* _Directions for this task_: Copy the entries character for character.

[Recorded data]

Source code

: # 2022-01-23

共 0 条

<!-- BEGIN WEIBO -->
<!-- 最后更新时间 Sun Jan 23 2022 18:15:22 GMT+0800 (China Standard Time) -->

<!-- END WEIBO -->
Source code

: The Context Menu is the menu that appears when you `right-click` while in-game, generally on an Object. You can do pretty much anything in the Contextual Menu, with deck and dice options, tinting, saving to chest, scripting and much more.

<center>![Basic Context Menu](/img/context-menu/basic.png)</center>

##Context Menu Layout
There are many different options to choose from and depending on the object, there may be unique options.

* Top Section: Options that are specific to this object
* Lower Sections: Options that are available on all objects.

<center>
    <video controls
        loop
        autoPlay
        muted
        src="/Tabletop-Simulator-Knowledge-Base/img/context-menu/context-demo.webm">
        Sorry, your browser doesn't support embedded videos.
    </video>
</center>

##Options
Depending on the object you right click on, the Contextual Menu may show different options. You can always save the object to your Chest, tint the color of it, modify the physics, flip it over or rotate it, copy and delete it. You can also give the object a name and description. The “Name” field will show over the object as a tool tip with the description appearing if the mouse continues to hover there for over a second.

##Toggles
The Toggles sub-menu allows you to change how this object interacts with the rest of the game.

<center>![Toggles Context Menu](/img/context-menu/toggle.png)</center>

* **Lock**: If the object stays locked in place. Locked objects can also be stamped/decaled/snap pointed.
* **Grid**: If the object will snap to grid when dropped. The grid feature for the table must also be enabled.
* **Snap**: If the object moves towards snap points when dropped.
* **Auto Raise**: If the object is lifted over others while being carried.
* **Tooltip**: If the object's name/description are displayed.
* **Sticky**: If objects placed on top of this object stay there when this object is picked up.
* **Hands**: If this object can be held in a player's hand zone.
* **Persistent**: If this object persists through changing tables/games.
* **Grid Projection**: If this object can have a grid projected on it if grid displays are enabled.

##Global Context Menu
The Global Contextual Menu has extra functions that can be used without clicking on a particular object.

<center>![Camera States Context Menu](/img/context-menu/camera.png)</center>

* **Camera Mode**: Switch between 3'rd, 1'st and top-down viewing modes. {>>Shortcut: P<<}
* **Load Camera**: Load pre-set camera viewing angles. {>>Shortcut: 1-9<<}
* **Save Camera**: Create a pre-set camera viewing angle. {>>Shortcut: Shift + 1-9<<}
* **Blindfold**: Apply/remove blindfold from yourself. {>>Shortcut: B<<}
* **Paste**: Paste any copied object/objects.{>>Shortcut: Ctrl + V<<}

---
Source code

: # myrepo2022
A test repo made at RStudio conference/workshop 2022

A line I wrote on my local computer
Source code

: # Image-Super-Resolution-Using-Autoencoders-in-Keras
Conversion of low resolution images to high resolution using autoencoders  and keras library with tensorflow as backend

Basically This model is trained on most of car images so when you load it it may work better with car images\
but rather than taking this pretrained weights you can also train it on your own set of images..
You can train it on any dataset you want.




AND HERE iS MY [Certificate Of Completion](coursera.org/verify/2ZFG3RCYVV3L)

* _Answer to this problem_:
Source code

: # 2022-01-23

共 0 条

<!-- BEGIN WEIBO -->
<!-- 最后更新时间 Sun Jan 23 2022 18:15:22 GMT+0800 (China Standard Time) -->

<!-- END WEIBO -->
Source code

: The Context Menu is the menu that appears when you `right-click` while in-game, generally on an Object. You can do pretty much anything in the Contextual Menu, with deck and dice options, tinting, saving to chest, scripting and much more.

<center>![Basic Context Menu](/img/context-menu/basic.png)</center>

##Context Menu Layout
There are many different options to choose from and depending on the object, there may be unique options.

* Top Section: Options that are specific to this object
* Lower Sections: Options that are available on all objects.

<center>
    <video controls
        loop
        autoPlay
        muted
        src="/Tabletop-Simulator-Knowledge-Base/img/context-menu/context-demo.webm">
        Sorry, your browser doesn't support embedded videos.
    </video>
</center>

##Options
Depending on the object you right click on, the Contextual Menu may show different options. You can always save the object to your Chest, tint the color of it, modify the physics, flip it over or rotate it, copy and delete it. You can also give the object a name and description. The “Name” field will show over the object as a tool tip with the description appearing if the mouse continues to hover there for over a second.

##Toggles
The Toggles sub-menu allows you to change how this object interacts with the rest of the game.

<center>![Toggles Context Menu](/img/context-menu/toggle.png)</center>

* **Lock**: If the object stays locked in place. Locked objects can also be stamped/decaled/snap pointed.
* **Grid**: If the object will snap to grid when dropped. The grid feature for the table must also be enabled.
* **Snap**: If the object moves towards snap points when dropped.
* **Auto Raise**: If the object is lifted over others while being carried.
* **Tooltip**: If the object's name/description are displayed.
* **Sticky**: If objects placed on top of this object stay there when this object is picked up.
* **Hands**: If this object can be held in a player's hand zone.
* **Persistent**: If this object persists through changing tables/games.
* **Grid Projection**: If this object can have a grid projected on it if grid displays are enabled.

##Global Context Menu
The Global Contextual Menu has extra functions that can be used without clicking on a particular object.

<center>![Camera States Context Menu](/img/context-menu/camera.png)</center>

* **Camera Mode**: Switch between 3'rd, 1'st and top-down viewing modes. {>>Shortcut: P<<}
* **Load Camera**: Load pre-set camera viewing angles. {>>Shortcut: 1-9<<}
* **Save Camera**: Create a pre-set camera viewing angle. {>>Shortcut: Shift + 1-9<<}
* **Blindfold**: Apply/remove blindfold from yourself. {>>Shortcut: B<<}
* **Paste**: Paste any copied object/objects.{>>Shortcut: Ctrl + V<<}

---
Source code

: # myrepo2022
A test repo made at RStudio conference/workshop 2022

A line I wrote on my local computer
Source code

: # Image-Super-Resolution-Using-Autoencoders-in-Keras
Conversion of low resolution images to high resolution using autoencoders  and keras library with tensorflow as backend

Basically This model is trained on most of car images so when you load it it may work better with car images\
but rather than taking this pretrained weights you can also train it on your own set of images..
You can train it on any dataset you want.




AND HERE iS MY [Certificate Of Completion](coursera.org/verify/2ZFG3RCYVV3L)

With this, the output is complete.